Now, Dorothy, don't be bashful. Here's your sister and your cousin and your aunt waiting for the horrifying revelation. What has happened?"

"I'll tell you what is going to happen, Kate," said the girl, smiling at the way the other ran on. "Mrs. Captain Kempt will perhaps consent to take you and me to New York or Boston, where we will put up at the best hotel, and trick ourselves out in ball costumes that will be the envy of Bar Harbor. I shall pay the expense of this trip as partial return for your father's kindness in getting me an invitation and your mother's kindness in allowing me to be one of your party."

"Oh, then it isn't an elopement, but a legacy. Has the wicked but wealthy relative died?"

"Yes," said Dorothy solemnly, her eyes on the floor.

"Oh, I am so sorry for what I have just said!"

"You always speak without thinking," chided her mother.

"Yes, don't I? But, you see, I thought somehow that Dorothy had no relatives; but if she had one who was wealthy, and who allowed her to slave at sewing, then I say he was wicked, dead or alive, so there!"

"When work is paid for it is not slavery," commented Sabina with severity and justice.

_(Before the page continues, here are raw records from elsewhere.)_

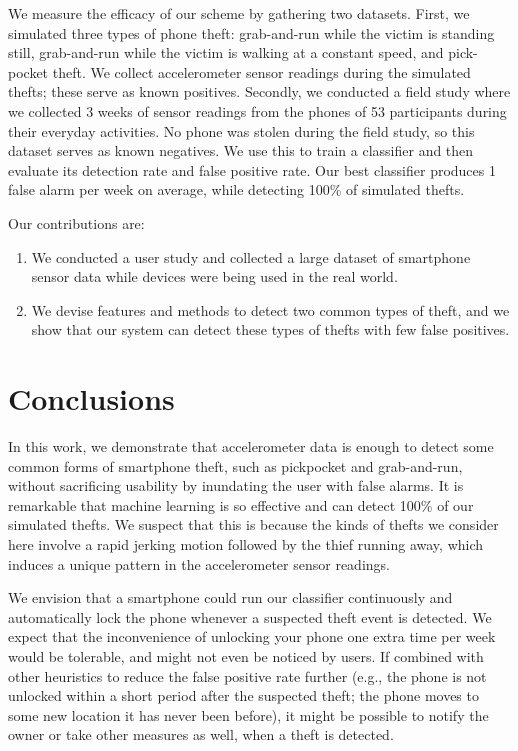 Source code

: We measure the efficacy of our scheme by gathering two datasets.
First, we simulated three types of phone theft: grab-and-run while the victim is standing still, grab-and-run while the victim is walking at a constant speed, and pick-pocket theft.
We collect accelerometer sensor readings during the simulated thefts; these serve as known positives.
Secondly, we conducted a field study where we collected 3 weeks of sensor readings from the phones of 53 participants during their everyday activities.
No phone was stolen during the field study, so this dataset serves as known negatives.
We use this to train a classifier and then evaluate its detection rate and false positive rate.
Our best classifier produces 1 false alarm per week on average, while detecting 100\% of simulated thefts.

Our contributions are:
\begin{enumerate}
  \item We conducted a user study and collected a large dataset of smartphone sensor data while devices were being used in the real world.
  \item We devise features and methods to detect two common types of theft, and we show that our system can detect these types of thefts with few false positives.
\end{enumerate}





\section{Conclusions}

In this work, we demonstrate that accelerometer data is enough to detect some common forms of smartphone theft, such as pickpocket and grab-and-run, without sacrificing usability by inundating the user with false alarms.
It is remarkable that machine learning is so effective and can detect 100\% of our simulated thefts.
We suspect that this is because the kinds of thefts we consider here involve a rapid jerking motion followed by the thief running away, which induces a unique pattern in the accelerometer sensor readings.

We envision that a smartphone could run our classifier continuously and automatically lock the phone whenever a suspected theft event is detected.
We expect that the inconvenience of unlocking your phone one extra time per week would be tolerable, and might not even be noticed by users.
If combined with other heuristics to reduce the false positive rate further (e.g., the phone is not unlocked within a short period after the suspected theft; the phone moves to some new location it has never been before), it might be possible to notify the owner or take other measures as well, when a theft is detected.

The sewing girl looked up at her.

"My grandfather, in Virginia, owned slaves before the war, and I have often thought that any curse which may have been attached to slavery has at least partly been expiated by me, as foreshadowed in the Bible, where it says that the sins of the fathers shall affect the third or fourth generations. I was thinking of that when I spoke of the shackles falling from my wrists, for sometimes, Miss Kempt, you have made me doubt whether wages and slavery are as incompatible as you appear to imagine. My father, who was a clergyman, often spoke to me of his father's slaves, and while he never defended the institution, I think the past in his mind was softened by a glamor that possibly obscured the defects of life on the plantation. But often in depression and loneliness I have thought I would rather have been one of my grandfather's slaves than endure the life I have been called upon to lead."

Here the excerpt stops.